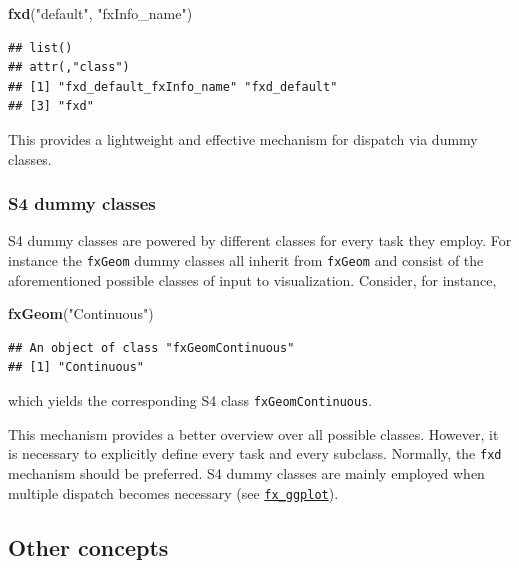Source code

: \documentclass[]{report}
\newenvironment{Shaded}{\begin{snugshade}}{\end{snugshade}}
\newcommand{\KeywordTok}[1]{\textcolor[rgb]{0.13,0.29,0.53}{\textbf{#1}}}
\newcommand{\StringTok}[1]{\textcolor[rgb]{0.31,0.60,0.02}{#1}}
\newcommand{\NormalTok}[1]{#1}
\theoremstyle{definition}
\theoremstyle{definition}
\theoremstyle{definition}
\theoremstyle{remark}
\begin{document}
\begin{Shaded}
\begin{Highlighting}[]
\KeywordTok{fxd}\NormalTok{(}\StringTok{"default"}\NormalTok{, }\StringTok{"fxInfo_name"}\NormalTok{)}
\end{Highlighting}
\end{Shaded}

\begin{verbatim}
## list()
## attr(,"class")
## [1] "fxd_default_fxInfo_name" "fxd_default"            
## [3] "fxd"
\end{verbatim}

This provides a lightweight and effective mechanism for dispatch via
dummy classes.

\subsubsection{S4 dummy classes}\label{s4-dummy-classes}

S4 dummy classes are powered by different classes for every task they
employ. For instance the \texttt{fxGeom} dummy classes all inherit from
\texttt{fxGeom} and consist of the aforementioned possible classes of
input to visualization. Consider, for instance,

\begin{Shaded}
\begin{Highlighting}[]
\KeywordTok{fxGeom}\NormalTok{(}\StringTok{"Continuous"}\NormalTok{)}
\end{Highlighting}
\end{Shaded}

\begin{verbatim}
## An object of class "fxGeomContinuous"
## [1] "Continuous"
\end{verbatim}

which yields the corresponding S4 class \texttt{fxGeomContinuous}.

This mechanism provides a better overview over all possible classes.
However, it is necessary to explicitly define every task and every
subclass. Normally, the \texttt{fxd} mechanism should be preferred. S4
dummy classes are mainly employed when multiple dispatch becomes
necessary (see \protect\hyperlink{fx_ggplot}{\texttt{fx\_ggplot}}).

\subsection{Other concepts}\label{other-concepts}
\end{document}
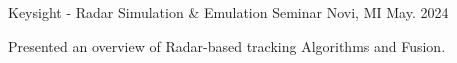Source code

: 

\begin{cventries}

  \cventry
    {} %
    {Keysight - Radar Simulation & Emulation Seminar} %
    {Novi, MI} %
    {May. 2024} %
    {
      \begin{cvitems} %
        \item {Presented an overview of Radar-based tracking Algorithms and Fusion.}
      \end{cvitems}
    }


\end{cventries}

→ WORK REQUEST
The response should hold only an exact retyping of the lines from the beginning of the data through the line containing "employ. For instance", both ends kept, pictures omitted.

→ RESPONSE BOX
Source code

: \documentclass[]{report}
\newenvironment{Shaded}{\begin{snugshade}}{\end{snugshade}}
\newcommand{\KeywordTok}[1]{\textcolor[rgb]{0.13,0.29,0.53}{\textbf{#1}}}
\newcommand{\StringTok}[1]{\textcolor[rgb]{0.31,0.60,0.02}{#1}}
\newcommand{\NormalTok}[1]{#1}
\theoremstyle{definition}
\theoremstyle{definition}
\theoremstyle{definition}
\theoremstyle{remark}
\begin{document}
\begin{Shaded}
\begin{Highlighting}[]
\KeywordTok{fxd}\NormalTok{(}\StringTok{"default"}\NormalTok{, }\StringTok{"fxInfo_name"}\NormalTok{)}
\end{Highlighting}
\end{Shaded}

\begin{verbatim}
## list()
## attr(,"class")
## [1] "fxd_default_fxInfo_name" "fxd_default"            
## [3] "fxd"
\end{verbatim}

This provides a lightweight and effective mechanism for dispatch via
dummy classes.

\subsubsection{S4 dummy classes}\label{s4-dummy-classes}

S4 dummy classes are powered by different classes for every task they
employ. For instance the \texttt{fxGeom} dummy classes all inherit from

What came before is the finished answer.